Rendered images with source text
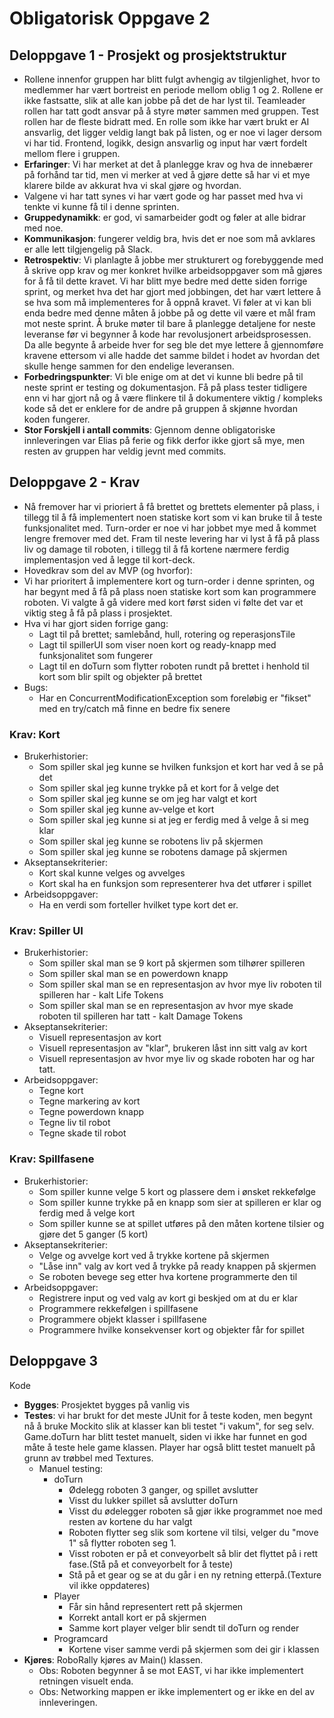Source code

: # Obligatorisk Oppgave 2

## Deloppgave 1 - Prosjekt og prosjektstruktur
*   Rollene innenfor gruppen har blitt fulgt avhengig av tilgjenlighet, hvor to medlemmer har vært bortreist en periode mellom oblig 1 og 2. Rollene er ikke fastsatte,
slik at alle kan jobbe på det de har lyst til. Teamleader rollen har tatt godt ansvar på å styre møter sammen med gruppen. Test rollen har de fleste bidratt med. En rolle som
ikke har vært brukt er AI ansvarlig, det ligger veldig langt bak på listen, og er noe vi lager dersom vi har tid. Frontend, logikk, design ansvarlig og input har vært fordelt 
mellom flere i gruppen. 
*   **Erfaringer**: Vi har merket at det å planlegge krav og hva de innebærer på forhånd tar tid, men vi merker at ved å 
gjøre dette så har vi et mye klarere bilde av akkurat hva vi skal gjøre og hvordan.
*   Valgene vi har tatt synes vi har vært gode og har passet med hva vi tenkte vi kunne få til i denne sprinten.
*   **Gruppedynamikk**: er god, vi samarbeider godt og føler at alle bidrar med noe.
*   **Kommunikasjon**: fungerer veldig bra, hvis det er noe som må avklares er alle lett tilgjengelig på Slack.
*   **Retrospektiv**: Vi planlagte å jobbe mer strukturert og forebyggende med å skrive opp krav og mer konkret hvilke arbeidsoppgaver som
må gjøres for å få til dette kravet. Vi har blitt mye bedre med dette siden forrige sprint, og merket hva det har gjort
med jobbingen, det har vært lettere å se hva som må implementeres for å oppnå kravet. Vi føler at vi kan bli enda bedre
med denne måten å jobbe på og dette vil være et mål fram mot neste sprint.
Å bruke møter til bare å planlegge detaljene for neste leveranse før vi begynner å kode har revolusjonert arbeidsprosessen.
Da alle begynte å arbeide hver for seg ble det mye lettere å gjennomføre kravene ettersom vi alle hadde det samme bildet
 i hodet av hvordan det skulle henge sammen for den endelige leveransen.
*   **Forbedringspunkter**: Vi ble enige om at det vi kunne bli bedre på til neste sprint er testing og dokumentasjon. 
Få på plass tester tidligere enn vi har gjort nå og å være flinkere til å dokumentere viktig / kompleks kode så det er 
enklere for de andre på gruppen å skjønne hvordan koden fungerer.
*   **Stor Forskjell i antall commits**: Gjennom denne obligatoriske innleveringen var Elias på ferie og fikk derfor
ikke gjort så mye, men resten av gruppen har veldig jevnt med commits.

## Deloppgave 2 - Krav
*   Nå fremover har vi prioriert å få brettet og brettets elementer på plass, i tillegg til å få implementert noen
statiske kort som vi kan bruke til å teste funksjonalitet med. Turn-order er noe vi har jobbet mye med å kommet lengre fremover med det. 
Fram til neste levering har vi lyst å få på plass liv og 
damage til roboten, i tillegg til å få kortene nærmere ferdig implementasjon ved å legge til kort-deck.
* Hovedkrav som del av MVP (og hvorfor): 
*   Vi har prioritert å implementere kort og turn-order i denne sprinten, og har begynt med å få på plass noen statiske kort som kan
programmere roboten. Vi valgte å gå videre med kort først siden vi følte det var et viktig steg å få på plass i prosjektet.
* Hva vi har gjort siden forrige gang:
    *   Lagt til på brettet; samlebånd, hull, rotering og reperasjonsTile
    *   Lagt til spillerUI som viser noen kort og ready-knapp med funksjonalitet som fungerer
    *   Lagt til en doTurn som flytter roboten rundt på brettet i henhold til kort som blir spilt og objekter på brettet
*   Bugs:
    *   Har en ConcurrentModificationException som foreløbig er "fikset" med en try/catch må finne en bedre fix senere

### Krav: Kort
*   Brukerhistorier:
    *   Som spiller skal jeg kunne se hvilken funksjon et kort har ved å se på det
    *   Som spiller skal jeg kunne trykke på et kort for å velge det
    *   Som spiller skal jeg kunne se om jeg har valgt et kort
    *   Som spiller skal jeg kunne av-velge et kort
    *   Som spiller skal jeg kunne si at jeg er ferdig med å velge å si meg klar
    *   Som spiller skal jeg kunne se robotens liv på skjermen
    *   Som spiller skal jeg kunne se robotens damage på skjermen
*   Akseptansekriterier:
    *   Kort skal kunne velges og avvelges
    *   Kort skal ha en funksjon som representerer hva det utfører i spillet
*   Arbeidsoppgaver:
    *   Ha en verdi som forteller hvilket type kort det er.

### Krav: Spiller UI
*   Brukerhistorier:
    *   Som spiller skal man se 9 kort på skjermen som tilhører spilleren
    *   Som spiller skal man se en powerdown knapp
    *   Som spiller skal man se en representasjon av hvor mye liv roboten til spilleren har - kalt Life Tokens
    *   Som spiller skal man se en representasjon av hvor mye skade roboten til spilleren har tatt - kalt Damage Tokens
*   Akseptansekriterier:
    *   Visuell representasjon av kort 
    *   Visuell representasjon av "klar", brukeren låst inn sitt valg av kort
    *   Visuell representasjon av  hvor mye liv og skade roboten har og har tatt.
*   Arbeidsoppgaver:
    *   Tegne kort
    *   Tegne markering av kort
    *   Tegne powerdown knapp 
    *   Tegne liv til robot
    *   Tegne skade til robot

### Krav: Spillfasene
*   Brukerhistorier:
    *   Som spiller kunne velge 5 kort og plassere dem i ønsket rekkefølge
    *   Som spiller kunne trykke på en knapp som sier at spilleren er klar og ferdig med å velge kort
    *   Som spiller kunne se at spillet utføres på den måten kortene tilsier og gjøre det 5 ganger (5 kort)
*   Akseptansekriterier:
    *   Velge og avvelge kort ved å trykke kortene på skjermen
    *   "Låse inn" valg av kort ved å trykke på ready knappen på skjermen
    *    Se roboten bevege seg etter hva kortene programmerte den til
*   Arbeidsoppgaver:
    *   Registrere input og ved valg av kort gi beskjed om at du er klar
    *   Programmere rekkefølgen i spillfasene
    *   Programmere objekt klasser i spillfasene
    *   Programmere hvilke konsekvenser kort og objekter får for spillet

## Deloppgave 3
Kode
*   **Bygges**: Prosjektet bygges på vanlig vis
*   **Testes**: vi har brukt for det meste JUnit for å teste koden, men begynt nå å bruke Mockito slik at klasser kan bli 
testet "i vakum", for seg selv. Game.doTurn har blitt testet manuelt, siden vi ikke har funnet en god måte å teste hele 
game klassen. Player har også blitt testet manuelt på grunn av trøbbel med Textures.
    *   Manuel testing:
        *   doTurn
            *   Ødelegg roboten 3 ganger, og spillet avslutter
            *   Visst du lukker spillet så avslutter doTurn
            *   Visst du ødelegger roboten så gjør ikke programmet noe med resten av kortene du har valgt
            *   Roboten flytter seg slik som kortene vil tilsi, velger du "move 1" så flytter  roboten seg 1.
            *   Visst roboten er på et conveyorbelt så blir det flyttet på i rett fase.(Stå på et conveyorbelt for å teste)
            *   Stå på et gear og se at du går i en ny retning etterpå.(Texture vil ikke oppdateres)
        *   Player
            *   Får sin hånd representert rett på skjermen
            *   Korrekt antall kort er på skjermen
            *   Samme kort player velger blir sendt til doTurn og render
        *   Programcard
            *   Kortene viser samme verdi på skjermen som dei gir i klassen
*   **Kjøres**: RoboRally kjøres av Main() klassen.
    *   Obs: Roboten begynner å se mot EAST, vi har ikke implementert retningen visuelt enda.
    *   Obs: Networking mappen er ikke implementert og er ikke en del av innleveringen.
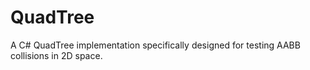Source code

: # QuadTree
A C# QuadTree implementation specifically designed for testing AABB collisions in 2D space.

YOUR GOAL —
Give the number of lines in the entries above that contain the word "vært", with no accompanying text.

SOLUTION TO THE PROBLEM —
4